Index Terms—CMOS digital integrated circuits, design methodology, near-threshold CMOS circuits, ultra-low power design, ultra-low energy, IoT, ASCON, AEGIS, AEZ

I. INTRODUCTION

The Internet of Things (IoT) is a novel paradigm that is rapidly gaining ground in the scenario of modern wireless communication. This is resulting in a wide range of applications touching every aspect of our life, like wearable devices, connected cars, and smart homes. Enablement of IoT spread is depending on the reliability of devices accessing it. Device reliability is based on: (1) computation power, (2) efficiency of energy consumption, and (3) security against possible threats.

Computation power of IoT devices has been widely explored in the literature [1]–[5], with a major interest in energy reduction techniques. These techniques have been explored and proposed at all design levels; namely circuit, logic, RTL, algorithm, and system levels. For IoT devices, most of energy saving is achieved by circuit-level solutions. One of the most growing topics in this area is the feasibility of voltage scaling to reduce energy consumption. Circuit design in subthreshold region has gained increasing interest to achieve low power requirements by operating the circuits at the Minimum Energy Point (MEP) [1]. The drawback of this MEP paradigm is the significant loss in performance [2]. To recover some of the performance loss while maintaining the power gains, Near-Threshold Voltage (NTV) operation was introduced [2]. It was shown that in NTV, energy savings can be in the order of 10X, with only a 10X degradation in performance, providing a much better energy/performance trade-off than subthreshold operation [3].

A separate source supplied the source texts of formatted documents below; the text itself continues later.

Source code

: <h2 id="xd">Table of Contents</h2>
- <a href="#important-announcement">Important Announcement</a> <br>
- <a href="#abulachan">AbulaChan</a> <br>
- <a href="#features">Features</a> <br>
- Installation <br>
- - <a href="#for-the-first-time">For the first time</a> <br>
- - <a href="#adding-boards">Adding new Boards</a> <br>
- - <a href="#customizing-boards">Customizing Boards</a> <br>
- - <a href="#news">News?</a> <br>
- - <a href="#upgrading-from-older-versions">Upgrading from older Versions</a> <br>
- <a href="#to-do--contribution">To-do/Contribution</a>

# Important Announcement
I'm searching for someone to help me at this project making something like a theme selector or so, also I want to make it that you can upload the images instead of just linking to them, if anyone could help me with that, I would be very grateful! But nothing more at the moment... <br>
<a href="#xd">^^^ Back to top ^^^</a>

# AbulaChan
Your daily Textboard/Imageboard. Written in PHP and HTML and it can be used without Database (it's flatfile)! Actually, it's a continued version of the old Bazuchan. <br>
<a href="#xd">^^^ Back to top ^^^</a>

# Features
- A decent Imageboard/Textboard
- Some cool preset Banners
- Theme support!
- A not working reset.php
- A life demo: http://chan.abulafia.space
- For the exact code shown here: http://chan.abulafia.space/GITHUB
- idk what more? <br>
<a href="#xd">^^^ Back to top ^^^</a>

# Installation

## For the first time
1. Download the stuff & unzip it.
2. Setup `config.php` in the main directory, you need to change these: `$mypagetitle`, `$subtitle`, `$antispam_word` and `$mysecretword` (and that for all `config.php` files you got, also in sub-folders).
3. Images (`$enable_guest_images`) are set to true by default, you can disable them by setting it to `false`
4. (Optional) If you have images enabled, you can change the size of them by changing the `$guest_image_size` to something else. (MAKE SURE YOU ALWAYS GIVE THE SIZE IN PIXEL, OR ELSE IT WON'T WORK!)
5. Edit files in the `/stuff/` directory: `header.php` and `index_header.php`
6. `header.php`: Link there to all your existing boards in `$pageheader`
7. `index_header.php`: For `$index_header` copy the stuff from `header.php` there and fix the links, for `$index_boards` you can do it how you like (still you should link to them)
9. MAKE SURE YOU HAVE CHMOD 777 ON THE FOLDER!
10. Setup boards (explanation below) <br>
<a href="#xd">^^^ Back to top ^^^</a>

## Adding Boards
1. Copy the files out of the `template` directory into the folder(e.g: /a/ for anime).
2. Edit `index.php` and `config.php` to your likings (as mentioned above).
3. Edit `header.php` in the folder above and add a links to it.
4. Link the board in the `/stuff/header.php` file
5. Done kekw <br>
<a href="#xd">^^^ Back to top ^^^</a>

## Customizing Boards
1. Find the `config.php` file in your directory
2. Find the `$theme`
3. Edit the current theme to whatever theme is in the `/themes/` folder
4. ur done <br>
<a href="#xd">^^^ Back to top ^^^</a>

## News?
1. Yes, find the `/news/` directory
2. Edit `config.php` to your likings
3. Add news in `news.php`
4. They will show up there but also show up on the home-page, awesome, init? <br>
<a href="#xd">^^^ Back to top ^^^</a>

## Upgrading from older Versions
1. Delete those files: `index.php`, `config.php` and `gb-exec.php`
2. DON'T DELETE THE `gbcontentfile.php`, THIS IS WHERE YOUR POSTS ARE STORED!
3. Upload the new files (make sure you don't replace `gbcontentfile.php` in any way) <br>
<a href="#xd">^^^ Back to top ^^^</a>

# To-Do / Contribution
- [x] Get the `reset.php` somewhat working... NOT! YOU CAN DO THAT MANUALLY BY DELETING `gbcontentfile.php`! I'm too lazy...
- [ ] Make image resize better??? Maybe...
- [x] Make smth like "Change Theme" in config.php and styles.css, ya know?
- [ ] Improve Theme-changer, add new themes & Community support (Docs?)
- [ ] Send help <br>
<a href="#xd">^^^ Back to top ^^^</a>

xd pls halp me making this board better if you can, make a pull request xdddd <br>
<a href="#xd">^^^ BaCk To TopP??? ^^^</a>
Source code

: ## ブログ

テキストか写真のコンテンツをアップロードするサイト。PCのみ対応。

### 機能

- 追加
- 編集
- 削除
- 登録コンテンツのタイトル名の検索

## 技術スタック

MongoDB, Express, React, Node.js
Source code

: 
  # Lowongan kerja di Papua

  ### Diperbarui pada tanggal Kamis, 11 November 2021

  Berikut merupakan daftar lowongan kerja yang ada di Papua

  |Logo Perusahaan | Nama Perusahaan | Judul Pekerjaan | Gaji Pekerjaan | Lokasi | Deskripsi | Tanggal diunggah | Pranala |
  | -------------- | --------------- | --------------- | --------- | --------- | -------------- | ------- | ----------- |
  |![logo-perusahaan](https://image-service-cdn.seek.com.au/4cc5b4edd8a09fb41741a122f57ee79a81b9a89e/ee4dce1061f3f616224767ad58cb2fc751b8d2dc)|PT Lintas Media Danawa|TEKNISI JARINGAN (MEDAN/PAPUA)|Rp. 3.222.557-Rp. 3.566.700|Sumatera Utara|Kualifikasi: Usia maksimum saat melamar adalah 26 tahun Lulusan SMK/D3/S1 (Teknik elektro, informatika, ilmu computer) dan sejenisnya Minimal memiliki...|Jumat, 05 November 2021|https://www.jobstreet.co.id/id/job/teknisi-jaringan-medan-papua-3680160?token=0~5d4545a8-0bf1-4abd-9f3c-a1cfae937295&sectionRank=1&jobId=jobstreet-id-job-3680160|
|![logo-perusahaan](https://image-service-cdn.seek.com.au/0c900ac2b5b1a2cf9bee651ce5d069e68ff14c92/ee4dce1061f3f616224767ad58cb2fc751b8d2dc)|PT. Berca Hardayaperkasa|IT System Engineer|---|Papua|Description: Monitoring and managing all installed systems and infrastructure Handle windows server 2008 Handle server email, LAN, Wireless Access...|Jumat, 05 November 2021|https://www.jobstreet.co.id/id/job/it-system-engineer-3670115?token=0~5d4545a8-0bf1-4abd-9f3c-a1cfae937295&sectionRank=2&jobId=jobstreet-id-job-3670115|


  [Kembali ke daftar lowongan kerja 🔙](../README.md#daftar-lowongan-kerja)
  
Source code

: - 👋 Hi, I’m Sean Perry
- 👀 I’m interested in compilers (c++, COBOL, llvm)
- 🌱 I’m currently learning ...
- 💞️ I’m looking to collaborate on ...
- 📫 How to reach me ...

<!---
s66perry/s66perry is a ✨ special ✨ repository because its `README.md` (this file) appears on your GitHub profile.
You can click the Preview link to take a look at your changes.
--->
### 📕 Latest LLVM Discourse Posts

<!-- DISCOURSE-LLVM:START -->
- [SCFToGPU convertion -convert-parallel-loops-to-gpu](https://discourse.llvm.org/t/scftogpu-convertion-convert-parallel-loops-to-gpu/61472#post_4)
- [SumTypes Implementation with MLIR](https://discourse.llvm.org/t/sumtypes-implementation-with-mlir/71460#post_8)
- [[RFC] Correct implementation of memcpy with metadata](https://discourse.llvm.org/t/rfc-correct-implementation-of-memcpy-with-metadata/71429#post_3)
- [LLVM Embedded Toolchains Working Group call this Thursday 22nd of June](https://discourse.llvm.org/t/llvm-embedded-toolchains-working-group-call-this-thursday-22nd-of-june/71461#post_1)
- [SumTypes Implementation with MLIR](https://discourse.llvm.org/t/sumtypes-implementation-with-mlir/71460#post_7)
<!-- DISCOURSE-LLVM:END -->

In addition to computation power and energy concerns in IoT applications, the possible threats deriving from widespread adoption of such a technology are stressed. As predicted by Cisco, there will be 50 billion IoT connected devices by 2020 [6]. Integration of such a tremendous number of devices into IoT potentially brings in a new concern, System Security. Thus, cryptography became one of the main approaches to secure and overcome attacks on user data. Significant research effort was done to provide algorithmic level cryptography solutions and to assess hardware implementation of these algorithms. In [7], ASIC implementation of 3 commonly used cryptography algorithms is conducted to check their suitability for IoT applications. Similarly, architectural solutions are proposed in [8] and used to implement co-processor suitable for Narrow-Band (NB) IoT devices. Also, in this direction and in 2012, the European Network of Excellence in Cryptology (ECRYPT) called for a new competition for authenticated ciphers: CAESAR (Competition for Authenticated Encryption: Security, Applicability, and Robustness) [9]. Review of hardware implementation of CAESAR algorithms are presented in [10], [11]. The winning algorithms were announced in 2019, and they were covering 3 main areas of application: lightweight, high performance, and defense-in-depth. In this paper, 3 of these applications were explored for potential benefit in IoT devices.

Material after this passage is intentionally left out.